(RECORDS FOR THE EXERCISE)
============

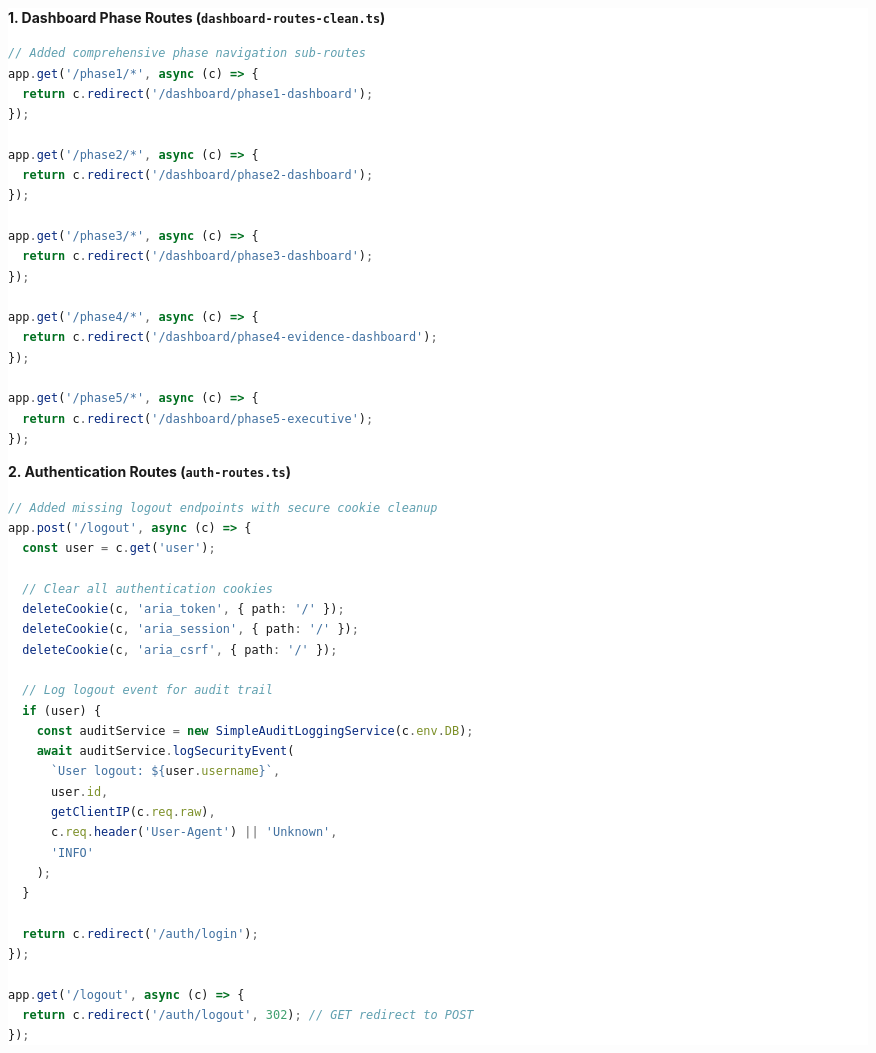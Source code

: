 **1. Dashboard Phase Routes (`dashboard-routes-clean.ts`)**
```typescript
// Added comprehensive phase navigation sub-routes
app.get('/phase1/*', async (c) => {
  return c.redirect('/dashboard/phase1-dashboard');
});

app.get('/phase2/*', async (c) => {
  return c.redirect('/dashboard/phase2-dashboard');
});

app.get('/phase3/*', async (c) => {
  return c.redirect('/dashboard/phase3-dashboard');
});

app.get('/phase4/*', async (c) => {
  return c.redirect('/dashboard/phase4-evidence-dashboard');
});

app.get('/phase5/*', async (c) => {
  return c.redirect('/dashboard/phase5-executive');
});
```

**2. Authentication Routes (`auth-routes.ts`)**
```typescript
// Added missing logout endpoints with secure cookie cleanup
app.post('/logout', async (c) => {
  const user = c.get('user');
  
  // Clear all authentication cookies
  deleteCookie(c, 'aria_token', { path: '/' });
  deleteCookie(c, 'aria_session', { path: '/' });
  deleteCookie(c, 'aria_csrf', { path: '/' });
  
  // Log logout event for audit trail
  if (user) {
    const auditService = new SimpleAuditLoggingService(c.env.DB);
    await auditService.logSecurityEvent(
      `User logout: ${user.username}`, 
      user.id, 
      getClientIP(c.req.raw), 
      c.req.header('User-Agent') || 'Unknown',
      'INFO'
    );
  }
  
  return c.redirect('/auth/login');
});

app.get('/logout', async (c) => {
  return c.redirect('/auth/logout', 302); // GET redirect to POST
});
```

============

(WORK ORDER)
Find each line in the records holding the string "async" and show it.

(RESPONSE TO THIS EXERCISE)
app.get('/phase1/*', async (c) => {
app.get('/phase2/*', async (c) => {
app.get('/phase3/*', async (c) => {
app.get('/phase4/*', async (c) => {
app.get('/phase5/*', async (c) => {
app.post('/logout', async (c) => {
app.get('/logout', async (c) => {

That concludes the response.